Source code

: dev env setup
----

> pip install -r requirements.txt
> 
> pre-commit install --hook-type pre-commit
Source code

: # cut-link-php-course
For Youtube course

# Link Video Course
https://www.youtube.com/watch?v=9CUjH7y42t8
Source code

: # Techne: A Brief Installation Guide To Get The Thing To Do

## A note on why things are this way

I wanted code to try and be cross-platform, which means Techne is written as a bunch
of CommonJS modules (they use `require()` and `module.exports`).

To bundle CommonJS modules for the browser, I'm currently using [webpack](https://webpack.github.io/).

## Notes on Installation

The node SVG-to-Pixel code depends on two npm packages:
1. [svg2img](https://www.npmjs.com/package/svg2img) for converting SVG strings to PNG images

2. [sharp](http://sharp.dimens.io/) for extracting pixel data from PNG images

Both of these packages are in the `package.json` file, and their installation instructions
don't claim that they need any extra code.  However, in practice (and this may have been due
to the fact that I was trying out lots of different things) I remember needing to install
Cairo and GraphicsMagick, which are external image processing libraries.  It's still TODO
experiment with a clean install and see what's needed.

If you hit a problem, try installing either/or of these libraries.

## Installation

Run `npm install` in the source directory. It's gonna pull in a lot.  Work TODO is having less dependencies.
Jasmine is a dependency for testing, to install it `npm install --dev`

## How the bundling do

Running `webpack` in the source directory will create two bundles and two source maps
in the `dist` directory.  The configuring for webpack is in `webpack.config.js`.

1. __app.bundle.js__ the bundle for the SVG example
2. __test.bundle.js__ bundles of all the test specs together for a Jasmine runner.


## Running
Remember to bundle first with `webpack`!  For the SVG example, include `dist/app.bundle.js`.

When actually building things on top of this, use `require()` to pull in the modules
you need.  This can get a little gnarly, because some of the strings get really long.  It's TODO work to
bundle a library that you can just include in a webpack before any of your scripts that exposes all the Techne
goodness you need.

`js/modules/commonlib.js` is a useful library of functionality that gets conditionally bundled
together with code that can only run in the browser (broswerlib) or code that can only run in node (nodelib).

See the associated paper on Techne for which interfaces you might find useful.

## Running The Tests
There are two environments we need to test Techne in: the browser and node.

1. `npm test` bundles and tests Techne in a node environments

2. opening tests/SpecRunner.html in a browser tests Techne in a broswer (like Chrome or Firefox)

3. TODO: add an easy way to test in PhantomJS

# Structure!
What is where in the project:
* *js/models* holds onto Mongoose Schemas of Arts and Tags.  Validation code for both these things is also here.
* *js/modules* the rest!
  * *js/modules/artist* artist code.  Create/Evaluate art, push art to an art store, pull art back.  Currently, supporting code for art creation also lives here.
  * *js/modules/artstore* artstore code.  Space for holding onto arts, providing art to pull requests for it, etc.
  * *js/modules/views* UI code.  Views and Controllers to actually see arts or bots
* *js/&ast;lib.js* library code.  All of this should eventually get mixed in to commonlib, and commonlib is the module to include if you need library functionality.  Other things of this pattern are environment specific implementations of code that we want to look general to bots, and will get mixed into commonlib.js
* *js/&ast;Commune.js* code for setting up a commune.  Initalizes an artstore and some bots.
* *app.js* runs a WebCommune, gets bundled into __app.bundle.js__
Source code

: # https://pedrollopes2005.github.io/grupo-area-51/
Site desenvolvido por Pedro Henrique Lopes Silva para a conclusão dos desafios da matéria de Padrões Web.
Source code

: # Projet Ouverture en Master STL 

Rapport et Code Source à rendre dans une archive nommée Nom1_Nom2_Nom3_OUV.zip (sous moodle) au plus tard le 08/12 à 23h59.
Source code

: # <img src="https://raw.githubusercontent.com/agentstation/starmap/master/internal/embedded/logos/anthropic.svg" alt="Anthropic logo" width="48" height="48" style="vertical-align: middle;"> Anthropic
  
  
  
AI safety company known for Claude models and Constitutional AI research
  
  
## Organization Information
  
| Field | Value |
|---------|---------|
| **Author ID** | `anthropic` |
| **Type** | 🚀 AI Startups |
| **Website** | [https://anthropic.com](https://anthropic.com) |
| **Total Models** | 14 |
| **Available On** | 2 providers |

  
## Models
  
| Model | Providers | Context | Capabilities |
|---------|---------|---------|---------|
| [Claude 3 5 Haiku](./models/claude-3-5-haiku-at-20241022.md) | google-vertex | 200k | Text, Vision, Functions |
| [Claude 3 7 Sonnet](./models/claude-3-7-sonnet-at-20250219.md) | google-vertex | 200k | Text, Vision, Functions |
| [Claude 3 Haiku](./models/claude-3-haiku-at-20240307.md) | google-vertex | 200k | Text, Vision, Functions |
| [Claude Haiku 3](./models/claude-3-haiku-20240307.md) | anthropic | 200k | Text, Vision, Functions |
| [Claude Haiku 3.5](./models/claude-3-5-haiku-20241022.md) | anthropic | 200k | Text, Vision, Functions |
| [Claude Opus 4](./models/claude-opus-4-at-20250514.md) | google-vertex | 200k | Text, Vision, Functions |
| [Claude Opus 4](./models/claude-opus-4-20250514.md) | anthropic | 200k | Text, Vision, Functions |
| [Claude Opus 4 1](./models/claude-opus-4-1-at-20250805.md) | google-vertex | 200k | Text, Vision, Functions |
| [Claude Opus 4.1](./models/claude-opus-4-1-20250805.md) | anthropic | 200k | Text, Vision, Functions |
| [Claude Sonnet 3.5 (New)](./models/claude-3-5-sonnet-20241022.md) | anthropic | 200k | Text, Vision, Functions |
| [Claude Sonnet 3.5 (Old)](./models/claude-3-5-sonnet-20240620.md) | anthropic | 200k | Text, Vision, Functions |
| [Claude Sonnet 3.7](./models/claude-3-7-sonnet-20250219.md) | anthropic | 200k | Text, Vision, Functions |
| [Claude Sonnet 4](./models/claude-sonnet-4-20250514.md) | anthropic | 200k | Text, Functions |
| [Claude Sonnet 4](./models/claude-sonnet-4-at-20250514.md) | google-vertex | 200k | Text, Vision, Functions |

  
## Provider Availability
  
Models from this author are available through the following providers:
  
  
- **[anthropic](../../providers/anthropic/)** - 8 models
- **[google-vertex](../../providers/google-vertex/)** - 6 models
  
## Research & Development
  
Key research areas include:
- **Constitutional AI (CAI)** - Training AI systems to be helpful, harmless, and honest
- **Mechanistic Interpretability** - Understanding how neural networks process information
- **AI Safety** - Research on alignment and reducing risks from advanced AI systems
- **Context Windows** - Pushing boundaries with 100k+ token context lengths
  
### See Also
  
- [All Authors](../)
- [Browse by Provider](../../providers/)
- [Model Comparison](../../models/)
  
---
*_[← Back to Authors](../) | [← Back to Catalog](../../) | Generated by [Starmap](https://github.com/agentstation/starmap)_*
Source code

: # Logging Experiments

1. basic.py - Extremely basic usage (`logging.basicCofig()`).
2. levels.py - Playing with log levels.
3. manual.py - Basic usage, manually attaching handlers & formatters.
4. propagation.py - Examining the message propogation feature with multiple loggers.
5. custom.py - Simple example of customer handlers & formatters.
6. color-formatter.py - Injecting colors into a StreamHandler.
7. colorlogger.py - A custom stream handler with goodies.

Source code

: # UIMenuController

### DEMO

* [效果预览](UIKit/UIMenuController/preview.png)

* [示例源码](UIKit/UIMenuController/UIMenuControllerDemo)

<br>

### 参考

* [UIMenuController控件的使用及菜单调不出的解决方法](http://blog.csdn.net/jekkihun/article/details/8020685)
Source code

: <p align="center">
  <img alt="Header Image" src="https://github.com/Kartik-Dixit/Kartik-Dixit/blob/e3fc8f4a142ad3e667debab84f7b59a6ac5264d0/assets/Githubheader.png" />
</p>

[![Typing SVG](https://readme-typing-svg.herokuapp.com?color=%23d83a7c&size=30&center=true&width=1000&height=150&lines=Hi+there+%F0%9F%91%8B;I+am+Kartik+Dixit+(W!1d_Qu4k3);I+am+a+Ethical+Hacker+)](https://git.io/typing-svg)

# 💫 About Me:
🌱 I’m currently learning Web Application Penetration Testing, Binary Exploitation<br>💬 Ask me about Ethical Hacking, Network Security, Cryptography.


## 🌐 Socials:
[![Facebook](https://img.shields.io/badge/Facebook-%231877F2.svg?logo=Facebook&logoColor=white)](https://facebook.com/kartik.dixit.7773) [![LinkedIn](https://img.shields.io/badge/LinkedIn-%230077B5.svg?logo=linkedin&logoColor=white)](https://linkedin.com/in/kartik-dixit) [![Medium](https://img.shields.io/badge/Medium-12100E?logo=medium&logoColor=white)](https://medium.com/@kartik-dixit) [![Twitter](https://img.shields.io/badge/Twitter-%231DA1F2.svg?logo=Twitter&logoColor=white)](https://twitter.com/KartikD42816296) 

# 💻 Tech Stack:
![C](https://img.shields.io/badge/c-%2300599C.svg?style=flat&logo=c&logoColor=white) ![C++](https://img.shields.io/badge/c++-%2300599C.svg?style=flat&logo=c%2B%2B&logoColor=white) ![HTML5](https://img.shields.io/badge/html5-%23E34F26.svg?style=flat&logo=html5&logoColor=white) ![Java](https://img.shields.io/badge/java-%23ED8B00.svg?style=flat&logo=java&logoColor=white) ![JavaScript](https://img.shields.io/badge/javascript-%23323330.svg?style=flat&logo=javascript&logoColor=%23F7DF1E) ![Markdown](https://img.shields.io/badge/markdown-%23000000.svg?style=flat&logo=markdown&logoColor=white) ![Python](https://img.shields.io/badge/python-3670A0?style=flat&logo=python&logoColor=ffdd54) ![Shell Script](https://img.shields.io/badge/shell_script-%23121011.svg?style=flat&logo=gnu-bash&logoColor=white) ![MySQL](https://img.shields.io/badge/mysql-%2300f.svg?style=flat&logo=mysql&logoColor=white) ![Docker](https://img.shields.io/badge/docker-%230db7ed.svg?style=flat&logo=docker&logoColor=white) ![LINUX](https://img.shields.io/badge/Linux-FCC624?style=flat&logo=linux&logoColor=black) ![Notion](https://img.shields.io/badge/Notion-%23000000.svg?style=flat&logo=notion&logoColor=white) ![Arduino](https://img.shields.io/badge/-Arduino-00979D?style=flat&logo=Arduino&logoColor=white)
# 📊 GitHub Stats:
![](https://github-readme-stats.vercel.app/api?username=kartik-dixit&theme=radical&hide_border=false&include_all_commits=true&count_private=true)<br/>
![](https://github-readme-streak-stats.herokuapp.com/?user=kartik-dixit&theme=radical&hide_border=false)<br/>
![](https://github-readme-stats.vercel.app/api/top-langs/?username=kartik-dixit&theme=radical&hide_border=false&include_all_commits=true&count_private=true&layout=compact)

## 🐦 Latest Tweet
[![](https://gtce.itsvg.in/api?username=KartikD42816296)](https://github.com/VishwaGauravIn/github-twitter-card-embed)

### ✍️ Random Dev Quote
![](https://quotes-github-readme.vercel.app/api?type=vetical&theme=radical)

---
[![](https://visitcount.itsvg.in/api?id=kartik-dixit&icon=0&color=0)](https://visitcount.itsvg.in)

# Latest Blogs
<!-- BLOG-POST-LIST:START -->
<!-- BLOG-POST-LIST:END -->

○ ○ ○ ○

Would you print, exactly as written, every line above from the one holding "2. [sharp](http://sharp.dimens.io/) for" through the one holding "experiment with a", with both included and no other lines?

**Result of the task:**
2. [sharp](http://sharp.dimens.io/) for extracting pixel data from PNG images

Both of these packages are in the `package.json` file, and their installation instructions
don't claim that they need any extra code.  However, in practice (and this may have been due
to the fact that I was trying out lots of different things) I remember needing to install
Cairo and GraphicsMagick, which are external image processing libraries.  It's still TODO
experiment with a clean install and see what's needed.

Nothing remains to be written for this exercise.